Maddy, never Mrs. Washington, was there at the door when I arrived. She was drying her hands on the dishtowel she always carried around, and watching me as I walked up. She was funny, and liked to say she was re-living her teen years vicariously through us, and she was a second mother to me, Billy and Chris.
“Hey Mike, Milt is upstairs, come on in.”
“Thanks, Maddy. Dad called; he’s headed downtown to check on mom. Phones are down, I think,” I told her, knowing she would want to know.
“You got your cell phone?” she asked, giving me a brief hug and ushering me into the house.
“Yes, Ma’am,” I replied, even as she shooed me towards the stairs with a nod.
I had barely made it to the top of the stairs when the doorbell rang and Maddy turned back to open it again.
“Come on in, Chris, you know where to go.” She said with a smile and I watched Chris come in, waving at him from the top of the stairs.
“Up here, shorty!”
“Up yours, Mike!”
We were hilarious, just ask us!
The whole thing started all over as soon as Chris put his foot on the top step and the doorbell rang. Maddy rolled her eyes but Chris and I high-fived each other, laughing at the coincidence.
This time, Maddy just stared out the door for a moment, not saying anything.
“It’s me, Mrs.
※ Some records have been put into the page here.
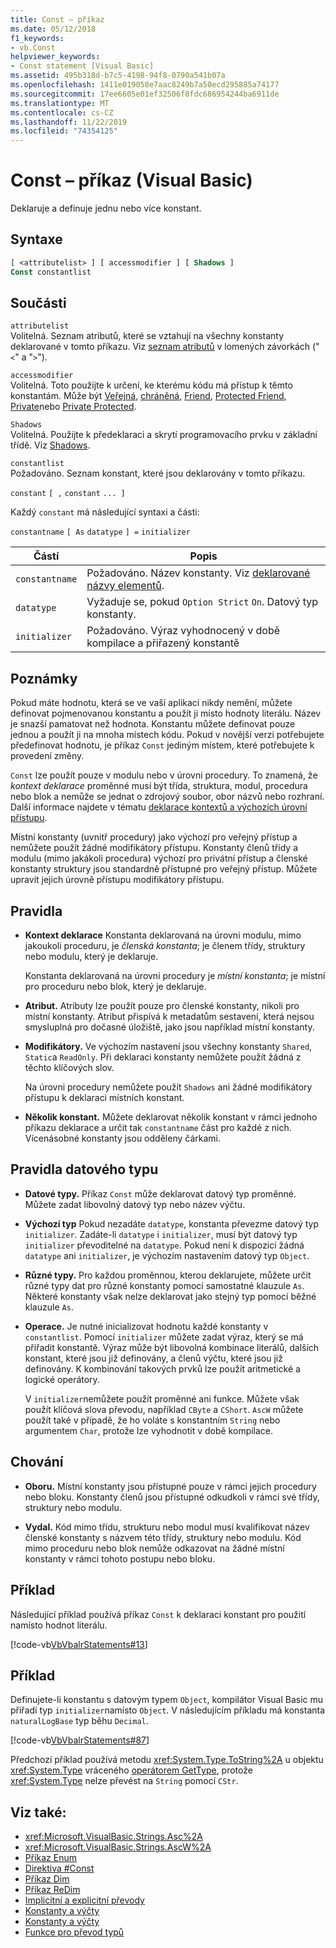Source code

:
 ```yaml
---
title: Const – příkaz
ms.date: 05/12/2018
f1_keywords:
- vb.Const
helpviewer_keywords:
- Const statement [Visual Basic]
ms.assetid: 495b318d-b7c5-4198-94f8-0790a541b07a
ms.openlocfilehash: 1411e019058e7aac8249b7a50ecd295885a74177
ms.sourcegitcommit: 17ee6605e01ef32506f8fdc686954244ba6911de
ms.translationtype: MT
ms.contentlocale: cs-CZ
ms.lasthandoff: 11/22/2019
ms.locfileid: "74354125"
---
```

# <a name="const-statement-visual-basic"></a>Const – příkaz (Visual Basic)

Deklaruje a definuje jednu nebo více konstant.

## <a name="syntax"></a>Syntaxe

```vb
[ <attributelist> ] [ accessmodifier ] [ Shadows ]
Const constantlist
```

## <a name="parts"></a>Součásti

`attributelist`  
Volitelná. Seznam atributů, které se vztahují na všechny konstanty deklarované v tomto příkazu. Viz [seznam atributů](../../../visual-basic/language-reference/statements/attribute-list.md) v lomených závorkách ("`<`" a "`>`").

`accessmodifier`  
Volitelná. Toto použijte k určení, ke kterému kódu má přístup k těmto konstantám. Může být [Veřejná](../../../visual-basic/language-reference/modifiers/public.md), [chráněná](../../../visual-basic/language-reference/modifiers/protected.md), [Friend](../../../visual-basic/language-reference/modifiers/friend.md), [Protected Friend](../modifiers/protected-friend.md), [Private](../../../visual-basic/language-reference/modifiers/private.md)nebo [Private Protected](../../language-reference/modifiers/private-protected.md).

`Shadows`  
Volitelná. Použijte k předeklaraci a skrytí programovacího prvku v základní třídě. Viz [Shadows](../../../visual-basic/language-reference/modifiers/shadows.md).

`constantlist`  
Požadováno. Seznam konstant, které jsou deklarovány v tomto příkazu.

`constant` `[ ,` `constant` `... ]`

Každý `constant` má následující syntaxi a části:

`constantname` `[ As` `datatype` `] =` `initializer`

|Částí|Popis|
|----------|-----------------|
|`constantname`|Požadováno. Název konstanty. Viz [deklarované názvy elementů](../../../visual-basic/programming-guide/language-features/declared-elements/declared-element-names.md).|
|`datatype`|Vyžaduje se, pokud `Option Strict` `On`. Datový typ konstanty.|
|`initializer`|Požadováno. Výraz vyhodnocený v době kompilace a přiřazený konstantě|

## <a name="remarks"></a>Poznámky

Pokud máte hodnotu, která se ve vaší aplikaci nikdy nemění, můžete definovat pojmenovanou konstantu a použít ji místo hodnoty literálu. Název je snazší pamatovat než hodnota. Konstantu můžete definovat pouze jednou a použít ji na mnoha místech kódu. Pokud v novější verzi potřebujete předefinovat hodnotu, je příkaz `Const` jediným místem, které potřebujete k provedení změny.

`Const` lze použít pouze v modulu nebo v úrovni procedury. To znamená, že *kontext deklarace* proměnné musí být třída, struktura, modul, procedura nebo blok a nemůže se jednat o zdrojový soubor, obor názvů nebo rozhraní. Další informace najdete v tématu [deklarace kontextů a výchozích úrovní přístupu](../../../visual-basic/language-reference/statements/declaration-contexts-and-default-access-levels.md).

Místní konstanty (uvnitř procedury) jako výchozí pro veřejný přístup a nemůžete použít žádné modifikátory přístupu. Konstanty členů třídy a modulu (mimo jakákoli procedura) výchozí pro privátní přístup a členské konstanty struktury jsou standardně přístupné pro veřejný přístup. Můžete upravit jejich úrovně přístupu modifikátory přístupu.

## <a name="rules"></a>Pravidla

- **Kontext deklarace** Konstanta deklarovaná na úrovni modulu, mimo jakoukoli proceduru, je *členská konstanta*; je členem třídy, struktury nebo modulu, který je deklaruje.

  Konstanta deklarovaná na úrovni procedury je *místní konstanta*; je místní pro proceduru nebo blok, který je deklaruje.

- **Atribut.** Atributy lze použít pouze pro členské konstanty, nikoli pro místní konstanty. Atribut přispívá k metadatům sestavení, která nejsou smysluplná pro dočasné úložiště, jako jsou například místní konstanty.

- **Modifikátory.** Ve výchozím nastavení jsou všechny konstanty `Shared`, `Static`a `ReadOnly`. Při deklaraci konstanty nemůžete použít žádná z těchto klíčových slov.

  Na úrovni procedury nemůžete použít `Shadows` ani žádné modifikátory přístupu k deklaraci místních konstant.

- **Několik konstant.** Můžete deklarovat několik konstant v rámci jednoho příkazu deklarace a určit tak `constantname` část pro každé z nich. Vícenásobné konstanty jsou odděleny čárkami.

## <a name="data-type-rules"></a>Pravidla datového typu

- **Datové typy.** Příkaz `Const` může deklarovat datový typ proměnné. Můžete zadat libovolný datový typ nebo název výčtu.

- **Výchozí typ** Pokud nezadáte `datatype`, konstanta převezme datový typ `initializer`. Zadáte-li `datatype` i `initializer`, musí být datový typ `initializer` převoditelné na `datatype`. Pokud není k dispozici žádná `datatype` ani `initializer`, je výchozím nastavením datový typ `Object`.

- **Různé typy.** Pro každou proměnnou, kterou deklarujete, můžete určit různé typy dat pro různé konstanty pomocí samostatné klauzule `As`. Některé konstanty však nelze deklarovat jako stejný typ pomocí běžné klauzule `As`.

- **Operace.** Je nutné inicializovat hodnotu každé konstanty v `constantlist`. Pomocí `initializer` můžete zadat výraz, který se má přiřadit konstantě. Výraz může být libovolná kombinace literálů, dalších konstant, které jsou již definovány, a členů výčtu, které jsou již definovány. K kombinování takových prvků lze použít aritmetické a logické operátory.

  V `initializer`nemůžete použít proměnné ani funkce. Můžete však použít klíčová slova převodu, například `CByte` a `CShort`. `AscW` můžete použít také v případě, že ho voláte s konstantním `String` nebo argumentem `Char`, protože lze vyhodnotit v době kompilace.

## <a name="behavior"></a>Chování

- **Oboru.** Místní konstanty jsou přístupné pouze v rámci jejich procedury nebo bloku. Konstanty členů jsou přístupné odkudkoli v rámci své třídy, struktury nebo modulu.

- **Vydal.** Kód mimo třídu, strukturu nebo modul musí kvalifikovat název členské konstanty s názvem této třídy, struktury nebo modulu. Kód mimo proceduru nebo blok nemůže odkazovat na žádné místní konstanty v rámci tohoto postupu nebo bloku.

## <a name="example"></a>Příklad

Následující příklad používá příkaz `Const` k deklaraci konstant pro použití namísto hodnot literálu.

[!code-vb[VbVbalrStatements#13](~/samples/snippets/visualbasic/VS_Snippets_VBCSharp/VbVbalrStatements/VB/Class1.vb#13)]

## <a name="example"></a>Příklad

Definujete-li konstantu s datovým typem `Object`, kompilátor Visual Basic mu přiřadí typ `initializer`namísto `Object`. V následujícím příkladu má konstanta `naturalLogBase` typ běhu `Decimal`.

[!code-vb[VbVbalrStatements#87](~/samples/snippets/visualbasic/VS_Snippets_VBCSharp/VbVbalrStatements/VB/Class1.vb#87)]

Předchozí příklad používá metodu <xref:System.Type.ToString%2A> u objektu <xref:System.Type> vráceného [operátorem GetType](../../../visual-basic/language-reference/operators/gettype-operator.md), protože <xref:System.Type> nelze převést na `String` pomocí `CStr`.

## <a name="see-also"></a>Viz také:

- <xref:Microsoft.VisualBasic.Strings.Asc%2A>
- <xref:Microsoft.VisualBasic.Strings.AscW%2A>
- [Příkaz Enum](../../../visual-basic/language-reference/statements/enum-statement.md)
- [Direktiva #Const](../../../visual-basic/language-reference/directives/const-directive.md)
- [Příkaz Dim](../../../visual-basic/language-reference/statements/dim-statement.md)
- [Příkaz ReDim](../../../visual-basic/language-reference/statements/redim-statement.md)
- [Implicitní a explicitní převody](../../../visual-basic/programming-guide/language-features/data-types/implicit-and-explicit-conversions.md)
- [Konstanty a výčty](../../../visual-basic/programming-guide/language-features/constants-enums/index.md)
- [Konstanty a výčty](../../../visual-basic/language-reference/constants-and-enumerations.md)
- [Funkce pro převod typů](../../../visual-basic/language-reference/functions/type-conversion-functions.md)
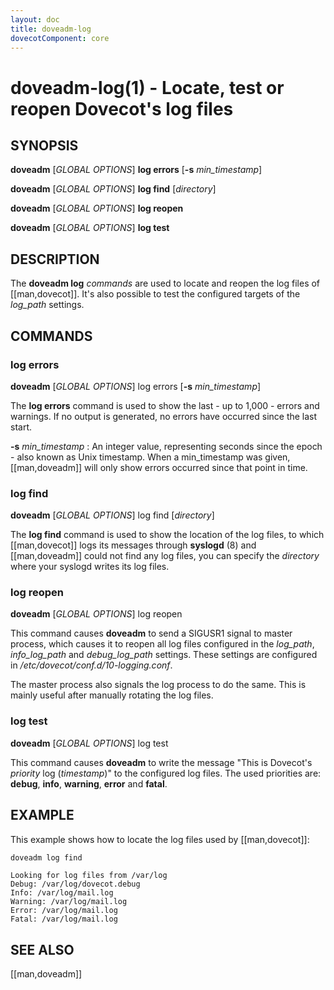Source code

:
 ```yaml
---
layout: doc
title: doveadm-log
dovecotComponent: core
---
```


# doveadm-log(1) - Locate, test or reopen Dovecot's log files

## SYNOPSIS

**doveadm** [*GLOBAL OPTIONS*] **log errors** [**-s** *min_timestamp*]

**doveadm** [*GLOBAL OPTIONS*] **log find** [*directory*]

**doveadm** [*GLOBAL OPTIONS*] **log reopen**

**doveadm** [*GLOBAL OPTIONS*] **log test**

## DESCRIPTION

The **doveadm log** *commands* are used to locate and reopen the log
files of [[man,dovecot]]. It's also possible to test the configured
targets of the *log_path* settings.

<!-- @include: global-options.inc -->

## COMMANDS

### log errors

**doveadm** [*GLOBAL OPTIONS*] log errors [**-s** *min_timestamp*]

The **log errors** command is used to show the last - up to 1,000 -
errors and warnings. If no output is generated, no errors have occurred
since the last start.

**-s** *min_timestamp*
:   An integer value, representing seconds since the epoch - also known
    as Unix timestamp. When a min_timestamp was given, [[man,doveadm]]
    will only show errors occurred since that point in time.

### log find

**doveadm** [*GLOBAL OPTIONS*] log find [*directory*]

The **log find** command is used to show the location of the log files,
to which [[man,dovecot]]
logs its messages through **syslogd** (8) and [[man,doveadm]] could
not find any log files, you can specify the *directory* where your
syslogd writes its log files.

### log reopen

**doveadm** [*GLOBAL OPTIONS*] log reopen

This command causes **doveadm** to send a SIGUSR1 signal to master
process, which causes it to reopen all log files configured in the
*log_path*, *info_log_path* and *debug_log_path* settings. These
settings are configured in */etc/dovecot/conf.d/10-logging.conf*.

The master process also signals the log process to do the same. This
is mainly useful after manually rotating the log files.

### log test

**doveadm** [*GLOBAL OPTIONS*] log test

This command causes **doveadm** to write the message "This is Dovecot's
*priority* log (*timestamp*)" to the configured log files. The used
priorities are: **debug**, **info**, **warning**, **error** and
**fatal**.

## EXAMPLE

This example shows how to locate the log files used by [[man,dovecot]]:

```sh
doveadm log find
```
```
Looking for log files from /var/log
Debug: /var/log/dovecot.debug
Info: /var/log/mail.log
Warning: /var/log/mail.log
Error: /var/log/mail.log
Fatal: /var/log/mail.log
```

<!-- @include: reporting-bugs.inc -->

## SEE ALSO

[[man,doveadm]]
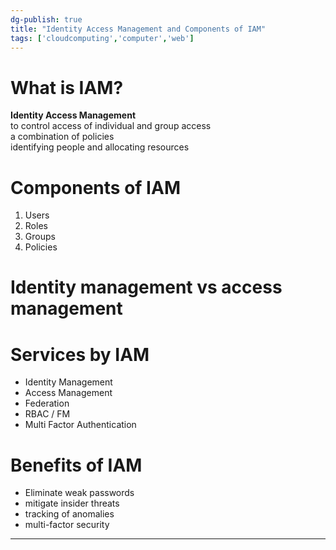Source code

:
 ```yaml
---  
dg-publish: true  
title: "Identity Access Management and Components of IAM"  
tags: ['cloudcomputing','computer','web']  
---  
```

  
# What is IAM?  
**Identity Access Management**   
to control access of individual and group access   
a combination of policies   
identifying people and allocating resources  
  
# Components of IAM   
1. Users  
2. Roles  
3. Groups   
4. Policies  
  
# Identity management vs access management   
  
# Services by IAM  
- Identity Management  
- Access Management   
- Federation   
- RBAC / FM  
- Multi Factor Authentication  
  
# Benefits of IAM  
- Eliminate weak passwords  
- mitigate insider threats  
- tracking of anomalies  
- multi-factor security   
  
  
---  
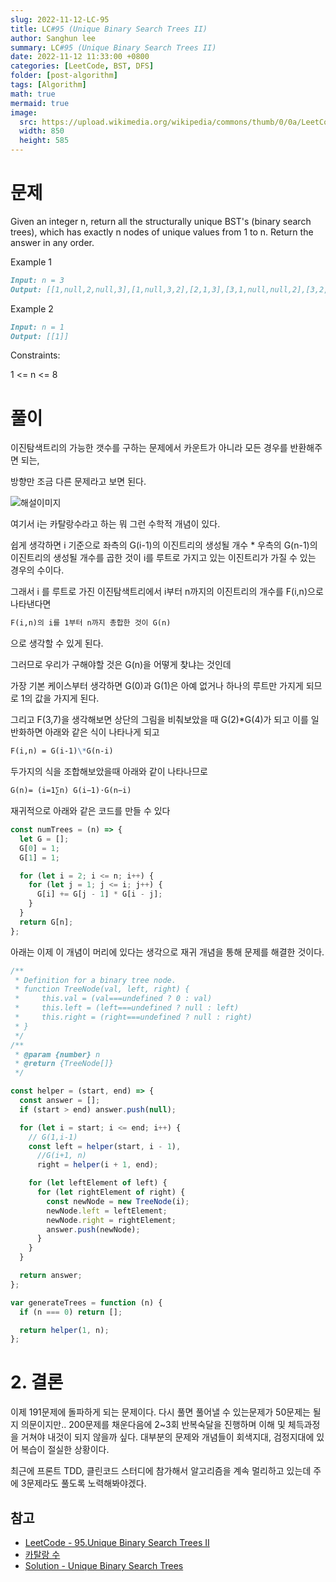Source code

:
 ```yaml
---
slug: 2022-11-12-LC-95
title: LC#95 (Unique Binary Search Trees II)
author: Sanghun lee
summary: LC#95 (Unique Binary Search Trees II)
date: 2022-11-12 11:33:00 +0800
categories: [LeetCode, BST, DFS]
folder: [post-algorithm]
tags: [Algorithm]
math: true
mermaid: true
image:
  src: https://upload.wikimedia.org/wikipedia/commons/thumb/0/0a/LeetCode_Logo_black_with_text.svg/640px-LeetCode_Logo_black_with_text.svg.png
  width: 850
  height: 585
---
```


# 문제

Given an integer n, return all the structurally unique BST's (binary search trees), which has exactly n nodes of unique values from 1 to n. Return the answer in any order.

Example 1

```md
Input: n = 3
Output: [[1,null,2,null,3],[1,null,3,2],[2,1,3],[3,1,null,null,2],[3,2,null,1]]
```

Example 2

```md
Input: n = 1
Output: [[1]]
```

Constraints:

1 <= n <= 8

# 풀이

이진탐색트리의 가능한 갯수를 구하는 문제에서 카운트가 아니라 모든 경우를 반환해주면 되는,

방향만 조금 다른 문제라고 보면 된다.

![해설이미지](https://leetcode.com/problems/unique-binary-search-trees-ii/solutions/187794/Figures/96_BST.png)

여기서 i는 카탈랑수라고 하는 뭐 그런 수학적 개념이 있다.

쉽게 생각하면 i 기준으로 좌측의 G(i-1)의 이진트리의 생성될 개수 \* 우측의 G(n-1)의 이진트리의 생성될 개수를 곱한 것이 i를 루트로 가지고 있는 이진트리가 가질 수 있는 경우의 수이다.

그래서 i 를 루트로 가진 이진탐색트리에서 i부터 n까지의 이진트리의 개수를 F(i,n)으로 나타낸다면

```md
F(i,n)의 i를 1부터 n까지 총합한 것이 G(n)
```

으로 생각할 수 있게 된다.

그러므로 우리가 구해야할 것은 G(n)을 어떻게 찾냐는 것인데

가장 기본 케이스부터 생각하면 G(0)과 G(1)은 아예 없거나 하나의 루트만 가지게 되므로 1의 값을 가지게 된다.

그리고 F(3,7)을 생각해보면 상단의 그림을 비춰보았을 때 G(2)\*G(4)가 되고 이를 일반화하면 아래와 같은 식이 나타나게 되고

```md
F(i,n) = G(i-1)\*G(n-i)
```

두가지의 식을 조합해보았을때 아래와 같이 나타나므로

```md
G(n)= (i=1∑n) G(i−1)⋅G(n−i)
```

재귀적으로 아래와 같은 코드를 만들 수 있다

```javascript
const numTrees = (n) => {
  let G = [];
  G[0] = 1;
  G[1] = 1;

  for (let i = 2; i <= n; i++) {
    for (let j = 1; j <= i; j++) {
      G[i] += G[j - 1] * G[i - j];
    }
  }
  return G[n];
};
```

아래는 이제 이 개념이 머리에 있다는 생각으로
재귀 개념을 통해 문제를 해결한 것이다.

```javascript
/**
 * Definition for a binary tree node.
 * function TreeNode(val, left, right) {
 *     this.val = (val===undefined ? 0 : val)
 *     this.left = (left===undefined ? null : left)
 *     this.right = (right===undefined ? null : right)
 * }
 */
/**
 * @param {number} n
 * @return {TreeNode[]}
 */

const helper = (start, end) => {
  const answer = [];
  if (start > end) answer.push(null);

  for (let i = start; i <= end; i++) {
    // G(1,i-1)
    const left = helper(start, i - 1),
      //G(i+1, n)
      right = helper(i + 1, end);

    for (let leftElement of left) {
      for (let rightElement of right) {
        const newNode = new TreeNode(i);
        newNode.left = leftElement;
        newNode.right = rightElement;
        answer.push(newNode);
      }
    }
  }

  return answer;
};

var generateTrees = function (n) {
  if (n === 0) return [];

  return helper(1, n);
};
```

# 2. 결론

이제 191문제에 돌파하게 되는 문제이다.
다시 풀면 풀어낼 수 있는문제가 50문제는 될지 의문이지만.. 200문제를 채운다음에 2~3회 반복숙달을 진행하며 이해 및 체득과정을 거쳐야 내것이 되지 않을까 싶다. 대부분의 문제와 개념들이 회색지대, 검정지대에 있어 복습이 절실한 상황이다.

최근에 프론트 TDD, 클린코드 스터디에 참가해서 알고리즘을 계속 멀리하고 있는데 주에 3문제라도 풀도록 노력해봐야겠다.

## 참고

- [LeetCode - 95.Unique Binary Search Trees II](https://leetcode.com/problems/unique-binary-search-trees-ii/submissions/841799434/)
- [카탈랑 수](https://ko.wikipedia.org/wiki/%EC%B9%B4%ED%83%88%EB%9E%91_%EC%88%98)
- [Solution - Unique Binary Search Trees](https://leetcode.com/problems/unique-binary-search-trees/solutions/168911/official-solution/)
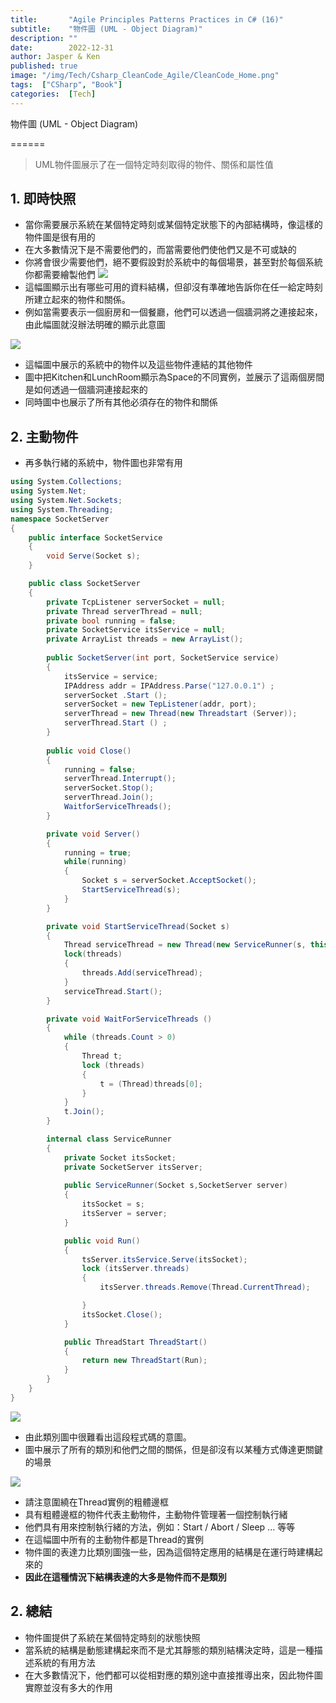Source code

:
 ```yaml
---
title:       "Agile Principles Patterns Practices in C# (16)"
subtitle:    "物件圖 (UML - Object Diagram)"
description: ""
date:        2022-12-31
author: Jasper & Ken
published: true
image: "/img/Tech/Csharp_CleanCode_Agile/CleanCode_Home.png"
tags:  ["CSharp", "Book"]
categories:  [Tech]
---
```


物件圖 (UML - Object Diagram)

======
> UML物件圖展示了在一個特定時刻取得的物件、關係和屬性值

## 1. 即時快照

* 當你需要展示系統在某個特定時刻或某個特定狀態下的內部結構時，像這樣的物件圖是很有用的
* 在大多數情況下是不需要他們的，而當需要他們使他們又是不可或缺的
* 你將會很少需要他們，絕不要假設對於系統中的每個場景，甚至對於每個系統你都需要繪製他們
![](/img/Tech/Csharp_CleanCode_Agile/Chapter16_ObjectDiagram/16_1.png)
* 這幅圖顯示出有哪些可用的資料結構，但卻沒有準確地告訴你在任一給定時刻所建立起來的物件和關係。
* 例如當需要表示一個廚房和一個餐廳，他們可以透過一個牆洞將之連接起來，由此幅圖就沒辦法明確的顯示此意圖

![](/img/Tech/Csharp_CleanCode_Agile/Chapter16_ObjectDiagram/16_2.png)
* 這幅圖中展示的系統中的物件以及這些物件連結的其他物件
* 圖中把Kitchen和LunchRoom顯示為Space的不同實例，並展示了這兩個房間是如何透過一個牆洞連接起來的
* 同時圖中也展示了所有其他必須存在的物件和關係

## 2. 主動物件

* 再多執行緒的系統中，物件圖也非常有用


```csharp
using System.Collections;
using System.Net;
using System.Net.Sockets;
using System.Threading;
namespace SocketServer
{
    public interface SocketService
    {
        void Serve(Socket s);
    }

    public class SocketServer
    {    
        private TcpListener serverSocket = null;
        private Thread serverThread = null;
        private bool running = false;
        private SocketService itsService = null;
        private ArrayList threads = new ArrayList();
        
        public SocketServer(int port, SocketService service)
        {
            itsService = service;
            IPAddress addr = IPAddress.Parse("127.0.0.1") ;
            serverSocket .Start ();
            serverSocket = new TepListener(addr, port);
            serverThread = new Thread(new Threadstart (Server));
            serverThread.Start () ;
        }       
        
        public void Close()
        {
            running = false;
            serverThread.Interrupt();
            serverSocket.Stop();
            serverThread.Join();
            WaitforServiceThreads();
        }

        private void Server()
        {
            running = true;
            while(running)
            {
                Socket s = serverSocket.AcceptSocket();
                StartServiceThread(s);
            }            
        }

        private void StartServiceThread(Socket s)
        {
            Thread serviceThread = new Thread(new ServiceRunner(s, this).ThreadStart());
            lock(threads)
            {
                threads.Add(serviceThread);
            }
            serviceThread.Start();
        }

        private void WaitForServiceThreads ()
        {
            while (threads.Count > 0)
            {
                Thread t;
                lock (threads)
                {
                    t = (Thread)threads[0];
                }
            }
            t.Join();
        }

        internal class ServiceRunner
        {
            private Socket itsSocket;
            private SocketServer itsServer;
            
            public ServiceRunner(Socket s,SocketServer server)
            {
                itsSocket = s;
                itsServer = server;
            }

            public void Run()
            {
                tsServer.itsService.Serve(itsSocket);
                lock (itsServer.threads)
                {
                    itsServer.threads.Remove(Thread.CurrentThread);

                }
                itsSocket.Close();
            }

            public ThreadStart ThreadStart()
            {
                return new ThreadStart(Run);
            }
        }
    }
}
```

![](/img/Tech/Csharp_CleanCode_Agile/Chapter16_ObjectDiagram/16_3.png)

* 由此類別圖中很難看出這段程式碼的意圖。
* 圖中展示了所有的類別和他們之間的關係，但是卻沒有以某種方式傳達更關鍵的場景

![](/img/Tech/Csharp_CleanCode_Agile/Chapter16_ObjectDiagram/16_4.png)

* 請注意圍繞在Thread實例的粗體邊框
* 具有粗體邊框的物件代表主動物件，主動物件管理著一個控制執行緒
* 他們具有用來控制執行緒的方法，例如：Start / Abort / Sleep ... 等等
* 在這幅圖中所有的主動物件都是Thread的實例
* 物件圖的表達力比類別圖強一些，因為這個特定應用的結構是在運行時建構起來的
* **因此在這種情況下結構表達的大多是物件而不是類別**

## 2. 總結
* 物件圖提供了系統在某個特定時刻的狀態快照
* 當系統的結構是動態建構起來而不是尤其靜態的類別結構決定時，這是一種描述系統的有用方法
* 在大多數情況下，他們都可以從相對應的類別途中直接推導出來，因此物件圖實際並沒有多大的作用
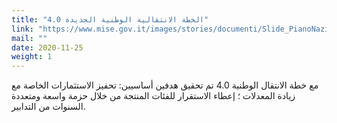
 ```yaml
---
title: "الخطة الانتقالية الوطنية الجديدة 4.0"
link: "https://www.mise.gov.it/images/stories/documenti/Slide_PianoNazioneTransizione40-19-11-20.pdf"
mail: ""
date: 2020-11-25
weight: 1
---
```


مع خطة الانتقال الوطنية 4.0 تم تحقيق هدفين أساسيين: تحفيز الاستثمارات الخاصة مع زيادة المعدلات ؛ إعطاء الاستقرار للفئات المنتجة من خلال حزمة واسعة ومتعددة السنوات من التدابير.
Washington, I mean, Maddy. It’s Billie.” The voice we could just barely hear sounded nothing like bold, brash Billy Granville. And, it turns out, it wasn’t ... at least, it wasn’t the Billy we knew.
A girl stepped through the door, with boobs and hips and everything where it should be, and in good proportions as well, but the girl had a sort of slimmed down, softer version of Billy’s face.
She looked up the stairs at the two of us and frowned for a moment, then scowled. “One word. One stupid word and I will use my new pyrokinesis power to set fire to your underwear,” the girl growled, sounding more than ever like the old Billy.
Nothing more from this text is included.